[Aim of the exercise]: Among the entries below, find the lines that hold the word "username" and report them.

[Task data]:

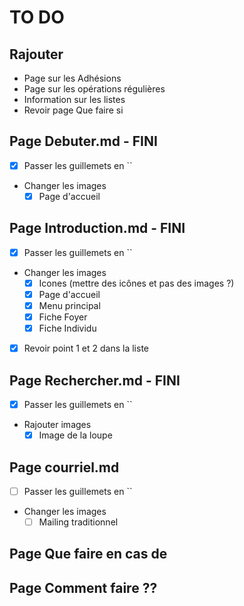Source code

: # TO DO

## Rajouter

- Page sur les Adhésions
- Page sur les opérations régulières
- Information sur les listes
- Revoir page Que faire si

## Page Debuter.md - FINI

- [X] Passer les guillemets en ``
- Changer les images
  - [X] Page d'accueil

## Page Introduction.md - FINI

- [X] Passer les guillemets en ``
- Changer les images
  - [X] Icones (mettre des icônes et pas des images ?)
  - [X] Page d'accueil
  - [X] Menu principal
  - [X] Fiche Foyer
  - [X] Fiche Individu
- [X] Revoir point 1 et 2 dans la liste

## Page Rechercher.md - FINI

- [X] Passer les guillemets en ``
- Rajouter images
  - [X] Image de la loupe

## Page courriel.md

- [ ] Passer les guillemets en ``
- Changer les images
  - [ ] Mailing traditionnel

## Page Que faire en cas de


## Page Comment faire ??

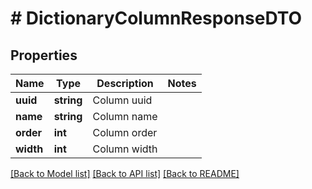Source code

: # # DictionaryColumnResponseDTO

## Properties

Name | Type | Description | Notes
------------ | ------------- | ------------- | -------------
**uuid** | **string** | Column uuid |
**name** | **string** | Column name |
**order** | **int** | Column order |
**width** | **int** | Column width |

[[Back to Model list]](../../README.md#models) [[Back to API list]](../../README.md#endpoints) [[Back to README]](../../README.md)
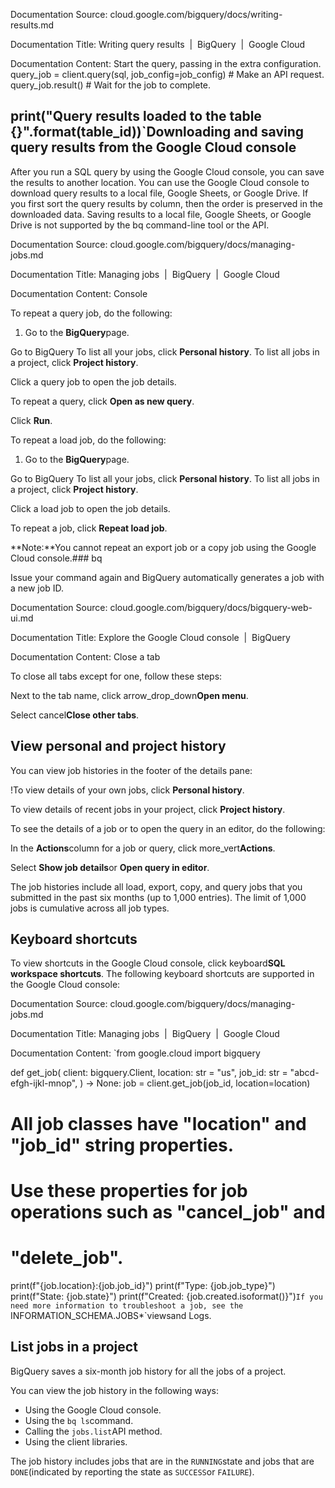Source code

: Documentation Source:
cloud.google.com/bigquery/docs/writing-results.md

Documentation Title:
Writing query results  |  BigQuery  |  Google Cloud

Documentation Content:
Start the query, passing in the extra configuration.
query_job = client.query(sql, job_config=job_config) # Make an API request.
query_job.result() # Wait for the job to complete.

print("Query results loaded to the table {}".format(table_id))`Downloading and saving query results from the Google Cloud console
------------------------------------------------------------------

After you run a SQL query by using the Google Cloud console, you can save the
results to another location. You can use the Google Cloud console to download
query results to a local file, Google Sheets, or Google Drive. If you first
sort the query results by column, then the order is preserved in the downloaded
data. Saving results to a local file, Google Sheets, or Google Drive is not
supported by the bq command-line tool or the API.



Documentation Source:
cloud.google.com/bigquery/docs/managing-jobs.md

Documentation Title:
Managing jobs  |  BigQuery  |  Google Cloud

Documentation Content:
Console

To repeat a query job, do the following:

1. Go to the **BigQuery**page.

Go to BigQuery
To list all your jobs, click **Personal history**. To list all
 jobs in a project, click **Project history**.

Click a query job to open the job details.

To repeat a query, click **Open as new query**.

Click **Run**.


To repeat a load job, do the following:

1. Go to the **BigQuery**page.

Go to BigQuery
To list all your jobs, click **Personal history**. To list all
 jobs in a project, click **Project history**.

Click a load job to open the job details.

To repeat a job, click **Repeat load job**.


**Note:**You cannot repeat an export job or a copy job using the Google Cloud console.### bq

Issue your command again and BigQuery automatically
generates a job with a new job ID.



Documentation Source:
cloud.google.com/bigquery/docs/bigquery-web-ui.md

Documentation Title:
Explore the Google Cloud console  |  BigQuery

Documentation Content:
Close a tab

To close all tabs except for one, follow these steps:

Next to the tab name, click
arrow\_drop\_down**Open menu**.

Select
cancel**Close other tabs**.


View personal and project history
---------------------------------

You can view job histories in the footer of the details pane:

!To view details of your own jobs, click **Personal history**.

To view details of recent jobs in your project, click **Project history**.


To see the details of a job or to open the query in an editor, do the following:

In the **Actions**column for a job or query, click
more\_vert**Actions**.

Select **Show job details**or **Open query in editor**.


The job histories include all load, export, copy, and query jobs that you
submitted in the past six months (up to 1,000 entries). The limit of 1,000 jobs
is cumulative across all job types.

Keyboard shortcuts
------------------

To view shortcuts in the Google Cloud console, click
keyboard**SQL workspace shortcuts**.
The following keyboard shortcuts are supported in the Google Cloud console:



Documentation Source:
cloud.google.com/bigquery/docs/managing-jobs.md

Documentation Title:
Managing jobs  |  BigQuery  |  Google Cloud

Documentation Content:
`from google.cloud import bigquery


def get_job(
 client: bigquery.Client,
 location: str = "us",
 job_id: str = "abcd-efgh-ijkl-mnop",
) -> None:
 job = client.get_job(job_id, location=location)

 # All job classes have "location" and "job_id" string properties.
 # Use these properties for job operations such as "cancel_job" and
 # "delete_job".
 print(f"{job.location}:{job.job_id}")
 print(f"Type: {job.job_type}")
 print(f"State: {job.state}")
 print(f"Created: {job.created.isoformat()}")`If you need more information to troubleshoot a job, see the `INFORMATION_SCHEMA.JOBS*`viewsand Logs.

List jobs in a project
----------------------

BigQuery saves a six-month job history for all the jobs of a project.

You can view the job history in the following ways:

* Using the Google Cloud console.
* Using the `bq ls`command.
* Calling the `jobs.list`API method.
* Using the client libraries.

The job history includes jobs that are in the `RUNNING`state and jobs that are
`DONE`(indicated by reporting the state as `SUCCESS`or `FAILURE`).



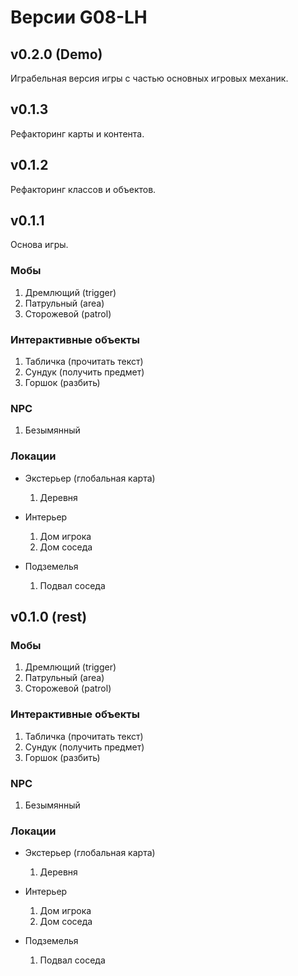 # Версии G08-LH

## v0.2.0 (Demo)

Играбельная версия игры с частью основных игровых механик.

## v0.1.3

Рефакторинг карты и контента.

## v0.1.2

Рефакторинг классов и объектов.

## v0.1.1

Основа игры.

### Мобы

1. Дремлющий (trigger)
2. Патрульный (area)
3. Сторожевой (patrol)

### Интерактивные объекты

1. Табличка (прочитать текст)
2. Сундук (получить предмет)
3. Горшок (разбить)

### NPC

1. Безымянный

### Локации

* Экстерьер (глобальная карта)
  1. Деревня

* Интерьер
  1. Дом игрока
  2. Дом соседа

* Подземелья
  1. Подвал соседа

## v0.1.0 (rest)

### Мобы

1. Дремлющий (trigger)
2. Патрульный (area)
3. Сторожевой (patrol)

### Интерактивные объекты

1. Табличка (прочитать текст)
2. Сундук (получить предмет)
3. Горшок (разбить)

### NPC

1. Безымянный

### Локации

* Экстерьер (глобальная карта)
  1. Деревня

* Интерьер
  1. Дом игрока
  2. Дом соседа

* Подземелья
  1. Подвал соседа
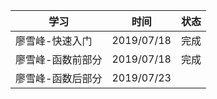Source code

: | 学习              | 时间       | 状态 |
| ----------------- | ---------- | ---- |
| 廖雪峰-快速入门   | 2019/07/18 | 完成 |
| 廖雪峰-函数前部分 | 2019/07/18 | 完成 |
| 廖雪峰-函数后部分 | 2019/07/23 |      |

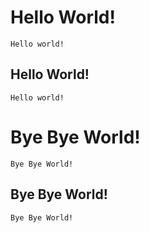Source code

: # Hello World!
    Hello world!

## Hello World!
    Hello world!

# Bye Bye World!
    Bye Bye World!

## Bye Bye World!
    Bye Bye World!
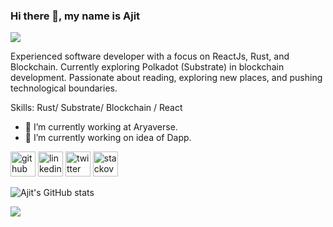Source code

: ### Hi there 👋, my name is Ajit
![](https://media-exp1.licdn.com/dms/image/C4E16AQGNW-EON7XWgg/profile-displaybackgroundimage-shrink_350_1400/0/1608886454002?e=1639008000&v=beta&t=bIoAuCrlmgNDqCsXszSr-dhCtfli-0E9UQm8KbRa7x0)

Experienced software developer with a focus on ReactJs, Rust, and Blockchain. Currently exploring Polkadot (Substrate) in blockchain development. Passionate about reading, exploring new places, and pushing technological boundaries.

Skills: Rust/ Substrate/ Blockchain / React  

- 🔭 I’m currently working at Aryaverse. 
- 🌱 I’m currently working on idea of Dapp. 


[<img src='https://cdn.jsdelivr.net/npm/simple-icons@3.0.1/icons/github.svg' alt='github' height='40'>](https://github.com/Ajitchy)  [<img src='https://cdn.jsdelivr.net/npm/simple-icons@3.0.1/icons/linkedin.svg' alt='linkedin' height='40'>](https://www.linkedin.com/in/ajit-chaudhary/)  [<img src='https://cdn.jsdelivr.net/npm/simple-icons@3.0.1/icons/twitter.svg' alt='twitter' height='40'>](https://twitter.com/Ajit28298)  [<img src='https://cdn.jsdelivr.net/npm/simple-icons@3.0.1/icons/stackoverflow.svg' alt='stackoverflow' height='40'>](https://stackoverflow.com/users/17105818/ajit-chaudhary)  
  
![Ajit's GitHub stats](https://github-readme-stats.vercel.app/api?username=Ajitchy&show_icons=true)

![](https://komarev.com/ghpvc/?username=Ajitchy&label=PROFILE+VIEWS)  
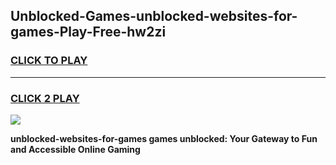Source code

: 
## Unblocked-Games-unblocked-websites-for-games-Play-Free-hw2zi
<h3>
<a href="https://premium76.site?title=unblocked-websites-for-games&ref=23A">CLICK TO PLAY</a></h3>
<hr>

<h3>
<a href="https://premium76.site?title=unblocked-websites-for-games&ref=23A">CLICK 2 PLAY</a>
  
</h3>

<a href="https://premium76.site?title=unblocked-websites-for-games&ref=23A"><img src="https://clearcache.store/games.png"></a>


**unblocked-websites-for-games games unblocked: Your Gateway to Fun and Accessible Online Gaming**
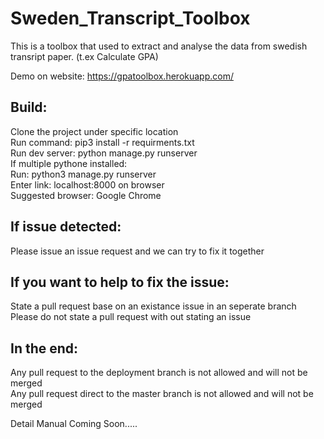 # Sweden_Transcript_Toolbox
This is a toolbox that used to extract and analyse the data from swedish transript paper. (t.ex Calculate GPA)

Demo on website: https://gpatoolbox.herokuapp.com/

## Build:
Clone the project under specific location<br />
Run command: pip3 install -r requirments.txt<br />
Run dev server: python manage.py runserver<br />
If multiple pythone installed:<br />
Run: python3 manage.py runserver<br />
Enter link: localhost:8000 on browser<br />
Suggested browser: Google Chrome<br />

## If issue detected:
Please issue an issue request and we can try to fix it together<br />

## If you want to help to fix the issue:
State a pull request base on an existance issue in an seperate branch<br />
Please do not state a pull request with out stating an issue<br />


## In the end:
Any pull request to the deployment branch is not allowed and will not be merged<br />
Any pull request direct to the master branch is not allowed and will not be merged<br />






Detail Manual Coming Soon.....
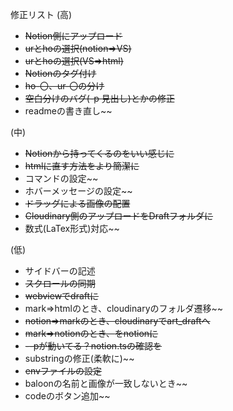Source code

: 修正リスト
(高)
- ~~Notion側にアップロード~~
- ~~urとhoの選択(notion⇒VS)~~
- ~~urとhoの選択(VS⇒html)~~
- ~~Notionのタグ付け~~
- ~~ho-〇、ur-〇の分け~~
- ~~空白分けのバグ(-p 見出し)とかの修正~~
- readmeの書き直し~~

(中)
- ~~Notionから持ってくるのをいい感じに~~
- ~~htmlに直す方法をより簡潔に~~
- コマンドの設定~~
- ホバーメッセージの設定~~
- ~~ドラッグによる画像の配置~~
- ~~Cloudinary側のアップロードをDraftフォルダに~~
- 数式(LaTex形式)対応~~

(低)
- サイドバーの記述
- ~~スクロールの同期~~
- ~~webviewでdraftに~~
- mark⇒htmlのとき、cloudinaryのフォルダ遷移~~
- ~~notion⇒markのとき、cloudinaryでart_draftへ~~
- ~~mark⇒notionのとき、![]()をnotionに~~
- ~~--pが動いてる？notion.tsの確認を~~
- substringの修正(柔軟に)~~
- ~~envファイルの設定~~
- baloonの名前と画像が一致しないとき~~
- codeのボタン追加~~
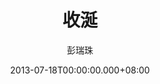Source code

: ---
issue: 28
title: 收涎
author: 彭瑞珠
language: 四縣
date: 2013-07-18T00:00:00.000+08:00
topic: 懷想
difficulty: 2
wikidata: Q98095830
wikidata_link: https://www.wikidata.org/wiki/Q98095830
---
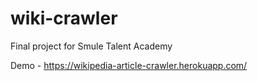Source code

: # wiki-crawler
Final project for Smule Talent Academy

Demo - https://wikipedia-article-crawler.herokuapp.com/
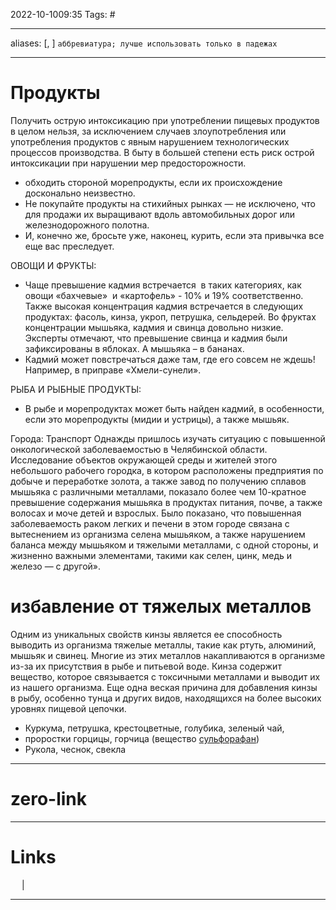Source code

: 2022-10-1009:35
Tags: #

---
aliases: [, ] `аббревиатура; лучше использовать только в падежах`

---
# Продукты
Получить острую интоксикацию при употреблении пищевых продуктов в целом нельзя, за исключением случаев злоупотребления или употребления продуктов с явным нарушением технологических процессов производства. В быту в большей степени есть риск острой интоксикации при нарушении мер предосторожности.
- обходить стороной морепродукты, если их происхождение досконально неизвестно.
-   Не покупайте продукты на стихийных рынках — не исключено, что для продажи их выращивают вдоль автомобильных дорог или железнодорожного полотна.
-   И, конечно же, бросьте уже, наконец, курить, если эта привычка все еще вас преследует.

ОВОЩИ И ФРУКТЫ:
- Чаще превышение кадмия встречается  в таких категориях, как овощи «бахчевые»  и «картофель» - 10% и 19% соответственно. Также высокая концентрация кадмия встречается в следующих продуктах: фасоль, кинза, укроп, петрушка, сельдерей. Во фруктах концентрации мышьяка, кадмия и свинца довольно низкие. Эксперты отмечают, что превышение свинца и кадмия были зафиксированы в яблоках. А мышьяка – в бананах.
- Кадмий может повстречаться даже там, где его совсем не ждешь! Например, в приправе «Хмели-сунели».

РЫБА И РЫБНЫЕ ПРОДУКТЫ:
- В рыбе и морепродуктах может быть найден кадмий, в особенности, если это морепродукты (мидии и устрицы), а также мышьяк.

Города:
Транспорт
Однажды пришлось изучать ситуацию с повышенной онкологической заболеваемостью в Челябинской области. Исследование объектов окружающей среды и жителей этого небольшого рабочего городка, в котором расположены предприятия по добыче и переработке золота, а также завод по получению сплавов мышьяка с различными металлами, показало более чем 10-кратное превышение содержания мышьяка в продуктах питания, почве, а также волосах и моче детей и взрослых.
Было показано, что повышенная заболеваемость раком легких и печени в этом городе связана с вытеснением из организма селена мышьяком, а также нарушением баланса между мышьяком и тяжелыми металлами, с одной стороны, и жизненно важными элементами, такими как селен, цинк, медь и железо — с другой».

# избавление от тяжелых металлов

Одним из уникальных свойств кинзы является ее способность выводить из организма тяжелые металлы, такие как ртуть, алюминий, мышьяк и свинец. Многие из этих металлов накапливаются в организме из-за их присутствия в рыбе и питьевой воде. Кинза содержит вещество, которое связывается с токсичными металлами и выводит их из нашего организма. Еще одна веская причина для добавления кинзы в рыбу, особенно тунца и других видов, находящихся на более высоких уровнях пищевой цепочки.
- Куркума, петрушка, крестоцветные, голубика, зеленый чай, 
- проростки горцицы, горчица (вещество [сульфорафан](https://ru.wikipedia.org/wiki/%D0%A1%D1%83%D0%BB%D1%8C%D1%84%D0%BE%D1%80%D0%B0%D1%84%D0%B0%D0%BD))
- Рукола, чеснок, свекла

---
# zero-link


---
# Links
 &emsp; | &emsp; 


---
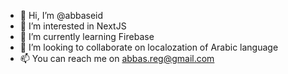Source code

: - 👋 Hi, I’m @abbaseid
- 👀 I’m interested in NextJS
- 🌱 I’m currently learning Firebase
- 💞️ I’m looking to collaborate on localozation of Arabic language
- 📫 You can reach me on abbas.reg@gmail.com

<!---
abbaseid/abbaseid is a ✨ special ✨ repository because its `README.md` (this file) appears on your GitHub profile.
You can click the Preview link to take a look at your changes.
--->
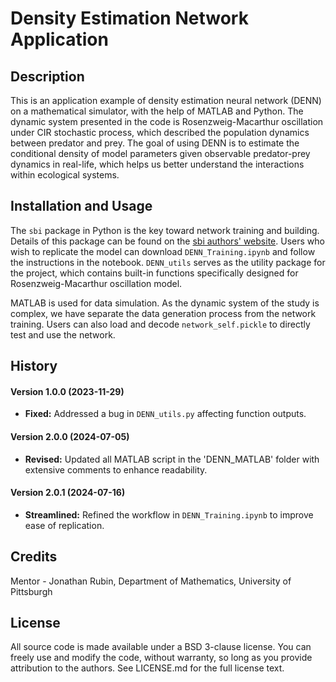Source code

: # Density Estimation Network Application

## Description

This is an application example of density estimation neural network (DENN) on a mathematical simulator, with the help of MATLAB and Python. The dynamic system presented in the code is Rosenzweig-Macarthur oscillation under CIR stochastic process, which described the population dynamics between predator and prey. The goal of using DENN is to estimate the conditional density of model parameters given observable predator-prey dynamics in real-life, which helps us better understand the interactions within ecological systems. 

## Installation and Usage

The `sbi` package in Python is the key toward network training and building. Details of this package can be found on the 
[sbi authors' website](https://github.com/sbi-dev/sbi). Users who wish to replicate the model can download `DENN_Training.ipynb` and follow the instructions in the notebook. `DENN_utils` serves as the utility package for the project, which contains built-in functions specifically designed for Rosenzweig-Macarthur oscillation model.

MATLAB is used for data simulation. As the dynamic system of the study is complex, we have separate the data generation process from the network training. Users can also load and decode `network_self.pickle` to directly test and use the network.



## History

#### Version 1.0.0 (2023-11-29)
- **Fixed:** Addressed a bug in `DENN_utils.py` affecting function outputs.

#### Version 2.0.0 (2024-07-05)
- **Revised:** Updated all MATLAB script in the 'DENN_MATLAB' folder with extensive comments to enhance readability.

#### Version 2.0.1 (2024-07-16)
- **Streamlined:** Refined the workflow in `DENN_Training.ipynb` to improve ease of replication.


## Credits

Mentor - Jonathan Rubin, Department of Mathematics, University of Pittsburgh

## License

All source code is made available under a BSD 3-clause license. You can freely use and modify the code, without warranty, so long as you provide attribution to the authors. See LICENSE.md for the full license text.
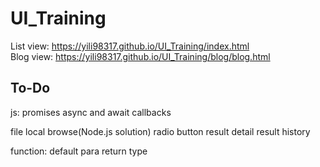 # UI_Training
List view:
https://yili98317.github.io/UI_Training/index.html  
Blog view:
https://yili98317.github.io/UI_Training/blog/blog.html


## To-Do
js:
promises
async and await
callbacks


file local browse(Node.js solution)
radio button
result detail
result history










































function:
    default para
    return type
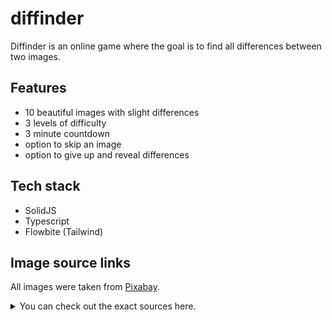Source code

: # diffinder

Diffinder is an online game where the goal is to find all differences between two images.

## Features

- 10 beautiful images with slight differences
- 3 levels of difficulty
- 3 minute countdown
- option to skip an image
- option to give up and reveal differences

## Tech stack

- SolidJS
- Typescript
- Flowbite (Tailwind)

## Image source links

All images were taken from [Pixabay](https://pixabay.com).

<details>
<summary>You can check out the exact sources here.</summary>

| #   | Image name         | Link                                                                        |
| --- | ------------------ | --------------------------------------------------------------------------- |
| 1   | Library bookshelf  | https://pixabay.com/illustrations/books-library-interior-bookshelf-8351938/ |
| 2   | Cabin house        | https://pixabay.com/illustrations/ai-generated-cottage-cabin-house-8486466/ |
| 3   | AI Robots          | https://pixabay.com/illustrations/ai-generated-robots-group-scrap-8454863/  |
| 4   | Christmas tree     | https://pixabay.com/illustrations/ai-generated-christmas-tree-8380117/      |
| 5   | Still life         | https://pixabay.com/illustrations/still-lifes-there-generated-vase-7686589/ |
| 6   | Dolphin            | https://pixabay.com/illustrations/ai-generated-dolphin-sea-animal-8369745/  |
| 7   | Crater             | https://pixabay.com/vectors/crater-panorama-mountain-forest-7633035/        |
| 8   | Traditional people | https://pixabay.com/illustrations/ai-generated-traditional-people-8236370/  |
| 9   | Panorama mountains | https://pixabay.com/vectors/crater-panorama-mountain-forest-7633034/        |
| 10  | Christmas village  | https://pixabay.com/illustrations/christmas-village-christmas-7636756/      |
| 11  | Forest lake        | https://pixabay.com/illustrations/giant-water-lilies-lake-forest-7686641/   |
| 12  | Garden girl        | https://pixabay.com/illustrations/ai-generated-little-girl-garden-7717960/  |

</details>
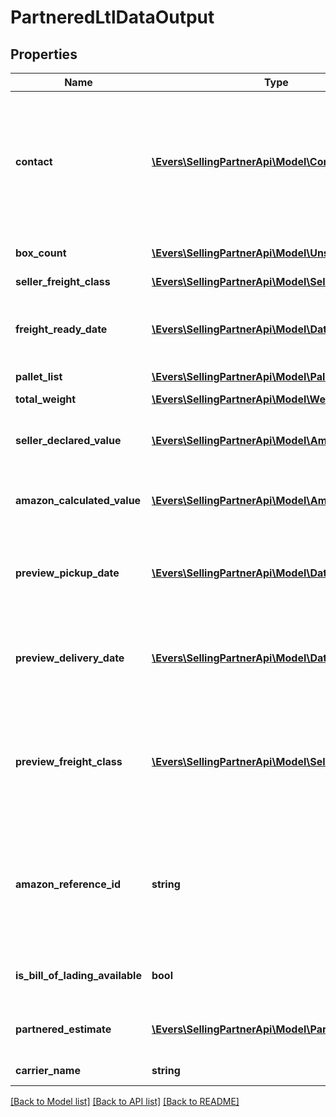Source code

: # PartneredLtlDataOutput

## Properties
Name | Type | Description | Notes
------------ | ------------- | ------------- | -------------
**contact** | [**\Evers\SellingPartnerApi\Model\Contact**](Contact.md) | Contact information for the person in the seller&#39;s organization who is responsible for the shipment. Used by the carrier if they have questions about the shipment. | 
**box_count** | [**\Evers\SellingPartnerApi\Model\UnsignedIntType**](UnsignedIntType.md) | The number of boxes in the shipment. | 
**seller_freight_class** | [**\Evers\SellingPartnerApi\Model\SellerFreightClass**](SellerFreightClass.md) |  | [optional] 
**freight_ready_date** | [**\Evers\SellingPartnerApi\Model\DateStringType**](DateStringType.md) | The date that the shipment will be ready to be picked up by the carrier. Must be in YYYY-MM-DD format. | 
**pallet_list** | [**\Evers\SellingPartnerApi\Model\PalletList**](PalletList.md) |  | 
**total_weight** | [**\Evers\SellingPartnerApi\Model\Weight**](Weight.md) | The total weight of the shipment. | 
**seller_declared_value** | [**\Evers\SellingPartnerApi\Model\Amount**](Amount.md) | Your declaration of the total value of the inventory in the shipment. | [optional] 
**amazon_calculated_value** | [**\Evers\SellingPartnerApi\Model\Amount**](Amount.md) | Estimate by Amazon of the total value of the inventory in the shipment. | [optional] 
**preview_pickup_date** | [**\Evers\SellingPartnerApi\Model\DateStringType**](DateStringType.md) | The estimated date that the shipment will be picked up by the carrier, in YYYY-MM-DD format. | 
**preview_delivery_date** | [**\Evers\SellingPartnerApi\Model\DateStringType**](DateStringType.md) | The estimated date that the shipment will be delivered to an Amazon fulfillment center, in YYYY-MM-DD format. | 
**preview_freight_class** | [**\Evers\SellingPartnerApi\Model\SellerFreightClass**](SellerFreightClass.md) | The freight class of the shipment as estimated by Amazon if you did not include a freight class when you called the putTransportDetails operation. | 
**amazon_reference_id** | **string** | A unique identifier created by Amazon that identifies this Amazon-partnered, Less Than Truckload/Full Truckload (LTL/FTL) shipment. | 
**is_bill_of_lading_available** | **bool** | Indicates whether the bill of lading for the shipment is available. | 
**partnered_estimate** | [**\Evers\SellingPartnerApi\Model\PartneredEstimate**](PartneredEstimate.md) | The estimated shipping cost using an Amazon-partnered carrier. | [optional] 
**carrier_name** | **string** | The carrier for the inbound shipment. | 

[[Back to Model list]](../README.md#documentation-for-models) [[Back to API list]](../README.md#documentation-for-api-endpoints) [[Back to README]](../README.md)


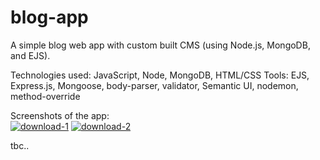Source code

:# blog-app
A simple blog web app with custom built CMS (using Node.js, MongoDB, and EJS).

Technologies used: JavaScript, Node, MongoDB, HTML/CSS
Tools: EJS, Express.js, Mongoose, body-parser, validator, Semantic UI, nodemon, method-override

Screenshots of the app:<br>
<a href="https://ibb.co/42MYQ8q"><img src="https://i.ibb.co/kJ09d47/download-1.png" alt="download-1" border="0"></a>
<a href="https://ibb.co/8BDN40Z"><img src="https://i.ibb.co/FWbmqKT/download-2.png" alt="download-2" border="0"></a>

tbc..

[Answer below]:
![Ajit's GitHub stats](https://github-readme-stats.vercel.app/api?username=Ajitchy&show_icons=true)
![](https://komarev.com/ghpvc/?username=Ajitchy&label=PROFILE+VIEWS)  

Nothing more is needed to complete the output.